Re: [PATCH v2] swap: choose swap device according to numa node

From: Andrew Morton
Date: Thu Aug 17 2017 - 18:44:23 EST


On Wed, 16 Aug 2017 10:44:40 +0800 Aaron Lu <aaron.lu@xxxxxxxxx> wrote:

>
> If the system has more than one swap device and swap device has the node
> information, we can make use of this information to decide which swap
> device to use in get_swap_pages() to get better performance.
>
> The current code uses a priority based list, swap_avail_list, to decide
> which swap device to use and if multiple swap devices share the same
> priority, they are used round robin. This patch changes the previous
> single global swap_avail_list into a per-numa-node list, i.e. for each
> numa node, it sees its own priority based list of available swap devices.
> Swap device's priority can be promoted on its matching node's
> swap_avail_list.
>
> The current swap device's priority is set as: user can set a >=0 value, or
> the system will pick one starting from -1 then downwards.
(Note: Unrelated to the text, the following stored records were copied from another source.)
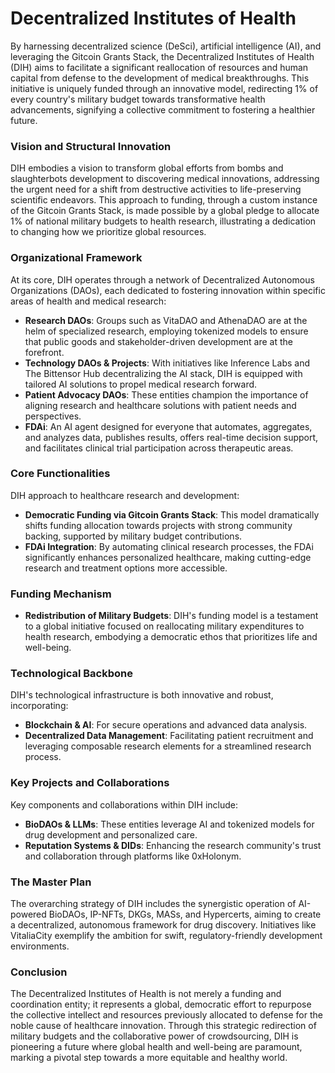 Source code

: 


# Decentralized Institutes of Health

By harnessing decentralized science (DeSci), artificial intelligence (AI), and leveraging the Gitcoin Grants Stack, the Decentralized Institutes of Health (DIH) aims to facilitate a significant reallocation of resources and human capital from defense to the development of medical breakthroughs. This initiative is uniquely funded through an innovative model, redirecting 1% of every country's military budget towards transformative health advancements, signifying a collective commitment to fostering a healthier future.

### Vision and Structural Innovation

DIH embodies a vision to transform global efforts from bombs and slaughterbots development to discovering medical innovations, addressing the urgent need for a shift from destructive activities to life-preserving scientific endeavors. This approach to funding, through a custom instance of the Gitcoin Grants Stack, is made possible by a global pledge to allocate 1% of national military budgets to health research, illustrating a dedication to changing how we prioritize global resources.

### Organizational Framework

At its core, DIH operates through a network of Decentralized Autonomous Organizations (DAOs), each dedicated to fostering innovation within specific areas of health and medical research:

- **Research DAOs**: Groups such as VitaDAO and AthenaDAO are at the helm of specialized research, employing tokenized models to ensure that public goods and stakeholder-driven development are at the forefront.
- **Technology DAOs & Projects**: With initiatives like Inference Labs and The Bittensor Hub decentralizing the AI stack, DIH is equipped with tailored AI solutions to propel medical research forward.
- **Patient Advocacy DAOs**: These entities champion the importance of aligning research and healthcare solutions with patient needs and perspectives.
- **FDAi**: An AI agent designed for everyone that automates, aggregates, and analyzes data, publishes results, offers real-time decision support, and facilitates clinical trial participation across therapeutic areas.

### Core Functionalities

DIH approach to healthcare research and development:

- **Democratic Funding via Gitcoin Grants Stack**: This model dramatically shifts funding allocation towards projects with strong community backing, supported by military budget contributions.
- **FDAi Integration**: By automating clinical research processes, the FDAi significantly enhances personalized healthcare, making cutting-edge research and treatment options more accessible.

### Funding Mechanism

- **Redistribution of Military Budgets**: DIH's funding model is a testament to a global initiative focused on reallocating military expenditures to health research, embodying a democratic ethos that prioritizes life and well-being.

### Technological Backbone

DIH's technological infrastructure is both innovative and robust, incorporating:

- **Blockchain & AI**: For secure operations and advanced data analysis.
- **Decentralized Data Management**: Facilitating patient recruitment and leveraging composable research elements for a streamlined research process.

### Key Projects and Collaborations

Key components and collaborations within DIH include:

- **BioDAOs & LLMs**: These entities leverage AI and tokenized models for drug development and personalized care.
- **Reputation Systems & DIDs**: Enhancing the research community's trust and collaboration through platforms like 0xHolonym.

### The Master Plan

The overarching strategy of DIH includes the synergistic operation of AI-powered BioDAOs, IP-NFTs, DKGs, MASs, and Hypercerts, aiming to create a decentralized, autonomous framework for drug discovery. Initiatives like VitaliaCity exemplify the ambition for swift, regulatory-friendly development environments.

### Conclusion

The Decentralized Institutes of Health is not merely a funding and coordination entity; it represents a global, democratic effort to repurpose the collective intellect and resources previously allocated to defense for the noble cause of healthcare innovation. Through this strategic redirection of military budgets and the collaborative power of crowdsourcing, DIH is pioneering a future where global health and well-being are paramount, marking a pivotal step towards a more equitable and healthy world.
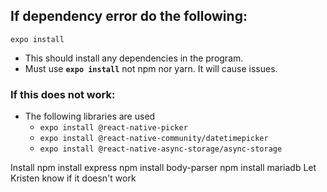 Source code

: 
## If dependency error do the following:
`expo install`


* This should install any dependencies in the program.
* Must use **`expo install`** not npm nor yarn. It will cause issues. 
 

### If this does not work:
* The following libraries are used
  *  `expo install @react-native-picker`
  *  `expo install @react-native-community/datetimepicker`
  *  `expo install @react-native-async-storage/async-storage`

Install 
npm install express
npm install body-parser
npm install mariadb
Let Kristen know if it doesn't work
The priority
> value in the swap_avail_list is the negated value of the swap device's due
> to plist being sorted from low to high. The new policy doesn't change the
> semantics for priority >=0 cases, the previous starting from -1 then
> downwards now becomes starting from -2 then downwards and -1 is reserved
> as the promoted value.
>
> ...
>
> +static int __init swapfile_init(void)
> +{
> + int nid;
> +
> + swap_avail_heads = kmalloc(nr_node_ids * sizeof(struct plist_head), GFP_KERNEL);

I suppose we should use kmalloc_array(), as someone wrote it for us.

--- a/mm/swapfile.c~swap-choose-swap-device-according-to-numa-node-v2-fix
+++ a/mm/swapfile.c
@@ -3700,7 +3700,8 @@ static int __init swapfile_init(void)
{
int nid;

- swap_avail_heads = kmalloc(nr_node_ids * sizeof(struct plist_head), GFP_KERNEL);
+ swap_avail_heads = kmalloc_array(nr_node_ids, sizeof(struct plist_head),
+ GFP_KERNEL);
if (!swap_avail_heads) {
pr_emerg("Not enough memory for swap heads, swap is disabled\n");
return -ENOMEM;

> + if (!swap_avail_heads) {
> + pr_emerg("Not enough memory for swap heads, swap is disabled\n");

checkpatch tells us that the "Not enough memory" is a bit redundant, as
the memory allocator would have already warned. So it's sufficient to
additionally say only "swap is disabled" here. But it's hardly worth
changing.

> + return -ENOMEM;
> + }
> +
> + for_each_node(nid)
> + plist_head_init(&swap_avail_heads[nid]);
> +
> + return 0;
> +}
> +subsys_initcall(swapfile_init);